## WHAT YOU NEED TO DO
Among the entries below, how many lines include the string "some"? Answer with only the number.

## PROVIDED DATA
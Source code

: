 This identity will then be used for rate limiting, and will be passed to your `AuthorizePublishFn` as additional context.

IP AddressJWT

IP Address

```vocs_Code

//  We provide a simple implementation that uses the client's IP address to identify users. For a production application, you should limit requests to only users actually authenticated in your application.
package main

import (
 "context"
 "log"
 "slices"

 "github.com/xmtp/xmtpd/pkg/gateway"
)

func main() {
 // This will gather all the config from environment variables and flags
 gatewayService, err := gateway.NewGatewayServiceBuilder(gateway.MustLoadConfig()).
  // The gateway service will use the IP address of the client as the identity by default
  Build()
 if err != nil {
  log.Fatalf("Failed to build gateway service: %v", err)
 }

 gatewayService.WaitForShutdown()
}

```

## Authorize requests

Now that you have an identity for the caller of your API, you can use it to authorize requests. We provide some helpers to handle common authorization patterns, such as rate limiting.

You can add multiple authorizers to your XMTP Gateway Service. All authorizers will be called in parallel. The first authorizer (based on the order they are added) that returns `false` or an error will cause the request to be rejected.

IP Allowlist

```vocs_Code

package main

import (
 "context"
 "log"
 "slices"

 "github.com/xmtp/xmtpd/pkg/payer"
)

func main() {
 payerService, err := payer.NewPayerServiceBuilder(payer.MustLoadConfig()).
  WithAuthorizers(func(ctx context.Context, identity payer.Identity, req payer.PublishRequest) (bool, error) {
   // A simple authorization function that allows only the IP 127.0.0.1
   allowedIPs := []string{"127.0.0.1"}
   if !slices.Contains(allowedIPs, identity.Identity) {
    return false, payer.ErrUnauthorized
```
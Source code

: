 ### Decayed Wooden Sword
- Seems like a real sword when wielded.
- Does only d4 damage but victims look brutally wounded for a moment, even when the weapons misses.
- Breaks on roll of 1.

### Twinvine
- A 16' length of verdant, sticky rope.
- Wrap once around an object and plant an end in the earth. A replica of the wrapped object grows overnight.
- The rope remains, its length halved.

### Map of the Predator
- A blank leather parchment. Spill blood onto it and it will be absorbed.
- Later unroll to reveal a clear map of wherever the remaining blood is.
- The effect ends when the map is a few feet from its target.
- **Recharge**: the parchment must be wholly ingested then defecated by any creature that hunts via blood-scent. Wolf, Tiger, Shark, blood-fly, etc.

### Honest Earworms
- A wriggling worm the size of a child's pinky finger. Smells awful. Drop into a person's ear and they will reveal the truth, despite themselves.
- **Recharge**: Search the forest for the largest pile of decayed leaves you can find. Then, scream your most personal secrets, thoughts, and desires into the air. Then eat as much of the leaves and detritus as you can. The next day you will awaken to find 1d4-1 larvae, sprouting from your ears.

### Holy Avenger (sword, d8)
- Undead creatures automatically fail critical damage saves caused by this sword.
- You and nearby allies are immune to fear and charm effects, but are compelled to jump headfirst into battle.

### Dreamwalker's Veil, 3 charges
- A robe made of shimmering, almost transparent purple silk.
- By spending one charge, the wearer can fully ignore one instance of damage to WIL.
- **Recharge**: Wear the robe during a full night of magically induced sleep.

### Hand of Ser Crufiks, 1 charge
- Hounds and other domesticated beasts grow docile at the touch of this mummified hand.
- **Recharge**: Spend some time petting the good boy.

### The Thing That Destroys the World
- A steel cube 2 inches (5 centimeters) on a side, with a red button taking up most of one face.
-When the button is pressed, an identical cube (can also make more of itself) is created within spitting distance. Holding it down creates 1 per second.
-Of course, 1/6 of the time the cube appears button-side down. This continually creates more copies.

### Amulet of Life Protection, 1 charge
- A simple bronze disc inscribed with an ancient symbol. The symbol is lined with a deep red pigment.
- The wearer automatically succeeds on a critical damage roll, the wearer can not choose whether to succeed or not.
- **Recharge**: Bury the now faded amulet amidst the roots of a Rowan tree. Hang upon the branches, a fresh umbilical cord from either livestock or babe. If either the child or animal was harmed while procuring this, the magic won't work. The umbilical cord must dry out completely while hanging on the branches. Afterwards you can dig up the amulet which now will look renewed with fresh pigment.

## RESPONSE TO THIS TASK
2